Saho shattered not knowing it for sure, merely hoping that his creation would find a way to the heart of the dragon god. And it did. For days on end Jillsen screamed in pain as the sword made its merciless way through his body, destroying organs, blood vessels and muscles there where it passed by. Jillsen amputated his own foreleg by biting it, hoping to get the sword out, but like a parasitical worm Jillsen’s Bane squirmed its way into the torso. A few hours later, prey to the pain, Jillsen cursed Saho and all of his children, all of humanity. He swore them and dragons would never find peace, that, with his death, Saho had damned the weakest of both species to disappear. In Jillsen’s opinion, that was humans. Finally, the clouds lost cohesion and the dying god fell to the earth, being set ablaze by friction, shattering on impact, spreading the most divine of fragments all over the face of Bengia. The only thing that remained in the crater when the dust settled and the fire died out was a bloodied, mangled blade of bone encased in rusting metal. Jillsen’s Bane, an equalizer, Saho’s last gift to his dear humanity.

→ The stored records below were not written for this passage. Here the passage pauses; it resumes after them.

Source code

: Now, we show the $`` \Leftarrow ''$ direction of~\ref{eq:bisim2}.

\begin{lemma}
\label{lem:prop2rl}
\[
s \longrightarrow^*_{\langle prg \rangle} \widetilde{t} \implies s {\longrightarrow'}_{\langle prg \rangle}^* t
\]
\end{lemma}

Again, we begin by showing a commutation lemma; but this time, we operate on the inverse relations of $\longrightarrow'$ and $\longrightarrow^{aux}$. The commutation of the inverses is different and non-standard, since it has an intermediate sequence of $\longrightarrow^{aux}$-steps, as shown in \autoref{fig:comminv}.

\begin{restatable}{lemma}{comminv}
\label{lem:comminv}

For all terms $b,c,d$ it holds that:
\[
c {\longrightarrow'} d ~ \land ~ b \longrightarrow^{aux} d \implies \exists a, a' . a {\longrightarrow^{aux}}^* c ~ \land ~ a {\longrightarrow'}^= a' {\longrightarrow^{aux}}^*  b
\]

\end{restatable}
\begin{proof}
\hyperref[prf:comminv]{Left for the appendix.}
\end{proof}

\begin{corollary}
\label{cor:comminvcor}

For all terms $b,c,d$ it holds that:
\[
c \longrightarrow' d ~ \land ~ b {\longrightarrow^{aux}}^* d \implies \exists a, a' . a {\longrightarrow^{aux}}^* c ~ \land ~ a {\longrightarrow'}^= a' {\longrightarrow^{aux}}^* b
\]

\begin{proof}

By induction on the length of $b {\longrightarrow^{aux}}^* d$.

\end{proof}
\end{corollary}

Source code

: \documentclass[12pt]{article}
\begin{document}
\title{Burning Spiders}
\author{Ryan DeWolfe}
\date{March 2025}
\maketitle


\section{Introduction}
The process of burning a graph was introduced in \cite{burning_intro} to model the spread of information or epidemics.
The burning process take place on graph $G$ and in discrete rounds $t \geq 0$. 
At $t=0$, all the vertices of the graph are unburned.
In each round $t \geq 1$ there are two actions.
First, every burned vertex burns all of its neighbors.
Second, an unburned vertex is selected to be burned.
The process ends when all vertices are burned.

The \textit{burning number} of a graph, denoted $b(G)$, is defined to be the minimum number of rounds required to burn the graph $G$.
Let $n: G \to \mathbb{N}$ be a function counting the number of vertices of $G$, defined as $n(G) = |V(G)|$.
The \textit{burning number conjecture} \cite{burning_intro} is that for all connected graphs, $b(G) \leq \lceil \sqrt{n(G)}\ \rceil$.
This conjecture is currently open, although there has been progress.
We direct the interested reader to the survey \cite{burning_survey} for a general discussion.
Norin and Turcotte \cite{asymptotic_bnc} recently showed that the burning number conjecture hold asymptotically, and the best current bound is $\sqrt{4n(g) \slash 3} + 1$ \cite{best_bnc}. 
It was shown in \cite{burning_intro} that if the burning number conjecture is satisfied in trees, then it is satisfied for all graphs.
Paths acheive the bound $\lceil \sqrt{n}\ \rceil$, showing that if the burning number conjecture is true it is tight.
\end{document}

Nobody knows what happened with this, the original sword. Some say it lays on the bottom of the sea, some say that it shattered, and every dragon slaying weapon has a fragment of it as its very soul, a fragment of the undying hatred of Saho for Jillsen. That is the origin of the dragon god fragments, anyway, and of the name of the divine sword you wield. That’s why Jillsenbane seeks dragon hearts, for it relives the trauma that caused the death of the god from whose ashes it was built from.